WHAT THE TASK REQUIRES:
This exercise calls for copying every line below that holds the word "autocomplete".

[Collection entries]
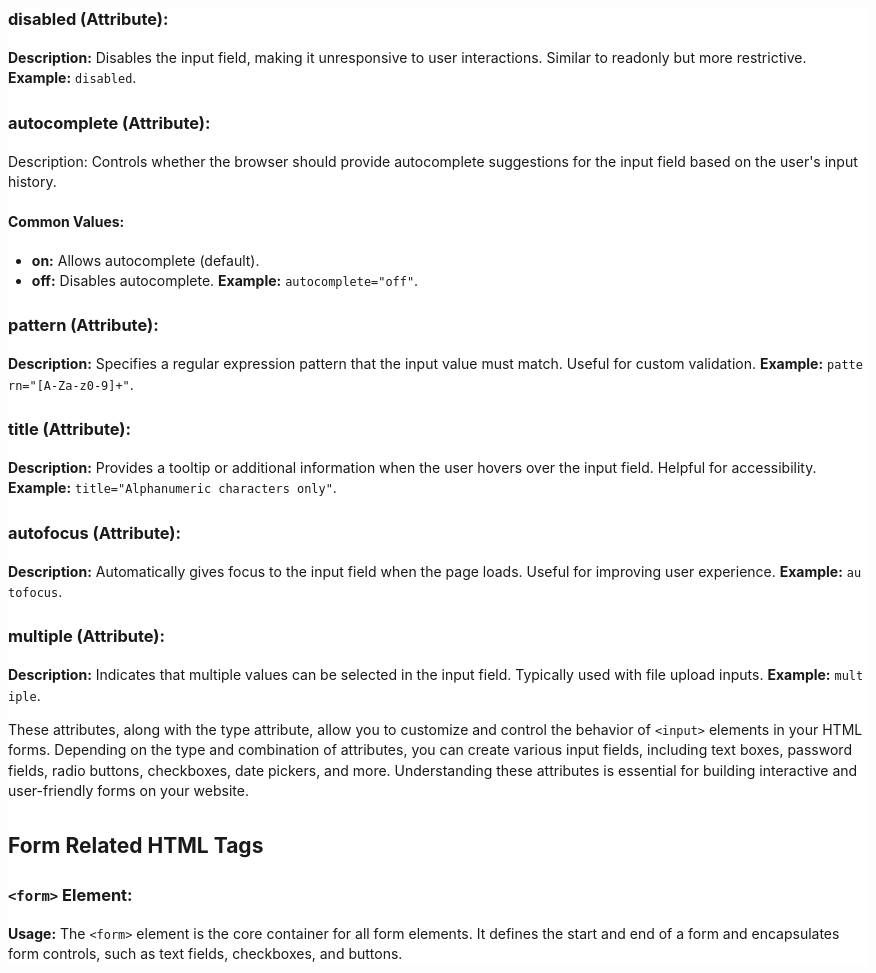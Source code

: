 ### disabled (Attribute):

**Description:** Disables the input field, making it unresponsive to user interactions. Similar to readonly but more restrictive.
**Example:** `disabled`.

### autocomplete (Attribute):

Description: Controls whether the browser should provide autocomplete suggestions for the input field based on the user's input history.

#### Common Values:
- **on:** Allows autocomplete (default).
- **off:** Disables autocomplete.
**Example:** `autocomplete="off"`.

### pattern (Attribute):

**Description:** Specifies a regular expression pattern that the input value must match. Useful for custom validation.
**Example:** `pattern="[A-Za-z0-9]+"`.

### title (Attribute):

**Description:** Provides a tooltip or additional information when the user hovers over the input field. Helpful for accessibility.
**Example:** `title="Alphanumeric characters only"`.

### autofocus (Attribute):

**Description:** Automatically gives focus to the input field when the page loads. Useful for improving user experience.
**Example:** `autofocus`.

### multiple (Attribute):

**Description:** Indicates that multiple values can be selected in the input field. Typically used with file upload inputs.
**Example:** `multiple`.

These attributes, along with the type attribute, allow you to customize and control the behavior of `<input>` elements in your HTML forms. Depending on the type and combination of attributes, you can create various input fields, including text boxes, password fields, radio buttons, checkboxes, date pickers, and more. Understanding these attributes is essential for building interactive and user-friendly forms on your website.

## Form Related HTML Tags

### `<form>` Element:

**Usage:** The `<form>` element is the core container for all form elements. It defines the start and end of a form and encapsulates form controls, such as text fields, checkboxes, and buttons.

...

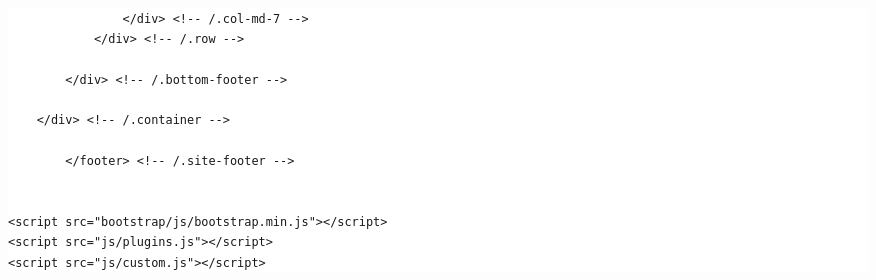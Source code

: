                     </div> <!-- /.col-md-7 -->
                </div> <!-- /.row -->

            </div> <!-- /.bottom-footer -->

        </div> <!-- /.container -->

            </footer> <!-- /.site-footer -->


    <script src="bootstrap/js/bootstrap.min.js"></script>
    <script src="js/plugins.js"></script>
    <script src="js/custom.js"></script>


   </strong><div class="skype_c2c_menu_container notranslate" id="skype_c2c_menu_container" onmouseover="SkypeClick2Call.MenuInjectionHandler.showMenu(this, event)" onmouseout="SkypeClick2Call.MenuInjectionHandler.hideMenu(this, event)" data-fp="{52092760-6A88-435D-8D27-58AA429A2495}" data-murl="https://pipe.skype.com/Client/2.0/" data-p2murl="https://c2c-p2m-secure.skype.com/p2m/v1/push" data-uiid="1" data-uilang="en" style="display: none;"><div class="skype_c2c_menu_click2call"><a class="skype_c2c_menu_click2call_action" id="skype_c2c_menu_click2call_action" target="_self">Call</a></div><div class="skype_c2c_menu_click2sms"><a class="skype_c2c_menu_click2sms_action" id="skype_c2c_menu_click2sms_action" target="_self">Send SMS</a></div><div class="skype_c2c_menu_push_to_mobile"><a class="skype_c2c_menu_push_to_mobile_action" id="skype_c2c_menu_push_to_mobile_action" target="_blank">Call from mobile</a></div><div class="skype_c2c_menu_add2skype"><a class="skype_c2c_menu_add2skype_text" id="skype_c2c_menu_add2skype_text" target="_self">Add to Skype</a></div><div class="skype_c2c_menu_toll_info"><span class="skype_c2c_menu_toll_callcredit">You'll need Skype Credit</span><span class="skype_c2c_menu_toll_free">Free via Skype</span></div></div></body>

---

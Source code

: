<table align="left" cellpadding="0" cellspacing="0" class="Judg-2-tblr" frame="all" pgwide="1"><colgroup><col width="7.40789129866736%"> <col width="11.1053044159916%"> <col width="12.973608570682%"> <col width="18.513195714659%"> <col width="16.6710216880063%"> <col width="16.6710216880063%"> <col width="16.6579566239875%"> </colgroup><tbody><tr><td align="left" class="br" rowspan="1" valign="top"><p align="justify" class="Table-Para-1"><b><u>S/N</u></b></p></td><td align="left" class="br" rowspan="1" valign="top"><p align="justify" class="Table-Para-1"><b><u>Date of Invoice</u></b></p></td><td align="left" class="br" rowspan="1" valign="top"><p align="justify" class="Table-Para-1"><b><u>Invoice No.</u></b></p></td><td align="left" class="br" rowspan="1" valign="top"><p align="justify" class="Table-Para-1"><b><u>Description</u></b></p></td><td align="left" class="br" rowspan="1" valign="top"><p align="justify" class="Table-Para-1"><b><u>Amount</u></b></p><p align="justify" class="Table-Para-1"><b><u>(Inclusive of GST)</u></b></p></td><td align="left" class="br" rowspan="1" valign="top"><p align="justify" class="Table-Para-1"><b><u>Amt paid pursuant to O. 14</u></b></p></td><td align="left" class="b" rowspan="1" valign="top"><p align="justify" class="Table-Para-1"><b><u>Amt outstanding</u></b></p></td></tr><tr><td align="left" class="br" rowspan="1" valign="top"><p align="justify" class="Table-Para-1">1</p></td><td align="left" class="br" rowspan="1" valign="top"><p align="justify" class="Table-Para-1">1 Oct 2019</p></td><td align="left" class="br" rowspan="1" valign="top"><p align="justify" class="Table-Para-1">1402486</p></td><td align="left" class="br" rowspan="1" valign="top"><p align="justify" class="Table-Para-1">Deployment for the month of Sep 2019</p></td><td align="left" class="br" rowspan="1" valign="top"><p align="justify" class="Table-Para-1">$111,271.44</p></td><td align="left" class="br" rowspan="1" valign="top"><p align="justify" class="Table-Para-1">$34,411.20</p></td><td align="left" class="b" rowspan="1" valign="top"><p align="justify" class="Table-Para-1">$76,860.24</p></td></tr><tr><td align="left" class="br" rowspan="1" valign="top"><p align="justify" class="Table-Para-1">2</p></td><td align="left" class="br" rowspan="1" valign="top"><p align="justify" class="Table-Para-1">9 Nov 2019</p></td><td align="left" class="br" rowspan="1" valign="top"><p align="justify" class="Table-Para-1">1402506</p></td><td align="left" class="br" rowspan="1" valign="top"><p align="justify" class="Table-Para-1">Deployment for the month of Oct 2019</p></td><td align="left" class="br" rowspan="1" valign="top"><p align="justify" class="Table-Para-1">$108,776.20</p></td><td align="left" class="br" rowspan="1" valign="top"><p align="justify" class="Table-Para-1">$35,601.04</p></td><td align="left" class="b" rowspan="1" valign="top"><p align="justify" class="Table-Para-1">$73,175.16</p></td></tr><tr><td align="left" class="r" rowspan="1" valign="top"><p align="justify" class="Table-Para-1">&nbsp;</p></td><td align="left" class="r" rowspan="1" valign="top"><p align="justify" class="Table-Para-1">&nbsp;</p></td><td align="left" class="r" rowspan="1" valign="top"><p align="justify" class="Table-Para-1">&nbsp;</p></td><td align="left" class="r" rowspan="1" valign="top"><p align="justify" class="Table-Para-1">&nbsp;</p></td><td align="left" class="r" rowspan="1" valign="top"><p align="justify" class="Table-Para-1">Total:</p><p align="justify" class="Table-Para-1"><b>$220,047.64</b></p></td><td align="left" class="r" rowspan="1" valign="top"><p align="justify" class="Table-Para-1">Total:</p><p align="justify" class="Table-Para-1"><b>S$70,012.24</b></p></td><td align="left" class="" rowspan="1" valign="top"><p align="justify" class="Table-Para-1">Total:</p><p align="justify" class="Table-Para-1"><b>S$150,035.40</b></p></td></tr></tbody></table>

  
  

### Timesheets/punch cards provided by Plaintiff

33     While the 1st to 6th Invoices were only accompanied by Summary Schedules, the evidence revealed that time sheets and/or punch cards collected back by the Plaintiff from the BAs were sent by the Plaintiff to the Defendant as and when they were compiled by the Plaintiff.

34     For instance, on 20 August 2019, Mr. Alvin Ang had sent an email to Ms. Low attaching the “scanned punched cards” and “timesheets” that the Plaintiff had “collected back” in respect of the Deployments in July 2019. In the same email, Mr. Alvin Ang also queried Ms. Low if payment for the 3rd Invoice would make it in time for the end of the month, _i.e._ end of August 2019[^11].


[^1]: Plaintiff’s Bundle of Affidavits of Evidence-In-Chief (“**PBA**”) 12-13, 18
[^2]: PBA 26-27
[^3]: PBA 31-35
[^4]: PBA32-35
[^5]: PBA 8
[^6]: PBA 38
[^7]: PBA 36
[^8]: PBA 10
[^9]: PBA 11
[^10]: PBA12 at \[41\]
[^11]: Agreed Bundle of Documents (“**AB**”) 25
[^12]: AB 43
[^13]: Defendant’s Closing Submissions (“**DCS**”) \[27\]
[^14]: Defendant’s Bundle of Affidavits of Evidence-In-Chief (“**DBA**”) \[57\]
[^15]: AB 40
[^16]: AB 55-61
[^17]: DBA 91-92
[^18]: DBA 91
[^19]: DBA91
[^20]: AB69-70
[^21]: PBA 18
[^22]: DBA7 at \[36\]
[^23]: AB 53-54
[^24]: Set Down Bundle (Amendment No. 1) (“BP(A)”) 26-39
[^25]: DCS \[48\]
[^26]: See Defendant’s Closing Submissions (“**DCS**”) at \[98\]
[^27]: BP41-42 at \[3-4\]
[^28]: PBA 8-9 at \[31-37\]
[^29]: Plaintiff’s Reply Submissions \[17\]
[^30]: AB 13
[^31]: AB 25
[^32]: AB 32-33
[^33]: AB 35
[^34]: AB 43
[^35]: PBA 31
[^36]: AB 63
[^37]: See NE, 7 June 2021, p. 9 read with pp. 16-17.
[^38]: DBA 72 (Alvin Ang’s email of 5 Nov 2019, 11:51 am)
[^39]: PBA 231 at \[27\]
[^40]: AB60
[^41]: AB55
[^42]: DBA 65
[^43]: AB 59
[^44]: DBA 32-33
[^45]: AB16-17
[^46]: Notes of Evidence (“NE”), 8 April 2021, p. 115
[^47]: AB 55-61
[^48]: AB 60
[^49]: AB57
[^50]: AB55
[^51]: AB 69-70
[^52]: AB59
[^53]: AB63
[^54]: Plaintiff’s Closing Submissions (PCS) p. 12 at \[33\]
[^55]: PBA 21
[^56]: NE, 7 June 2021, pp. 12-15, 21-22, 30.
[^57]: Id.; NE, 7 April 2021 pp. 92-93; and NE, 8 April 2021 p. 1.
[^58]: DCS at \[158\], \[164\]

TASK SOLUTION:
### autocomplete (Attribute):
Description: Controls whether the browser should provide autocomplete suggestions for the input field based on the user's input history.
- **on:** Allows autocomplete (default).
- **off:** Disables autocomplete.
**Example:** `autocomplete="off"`.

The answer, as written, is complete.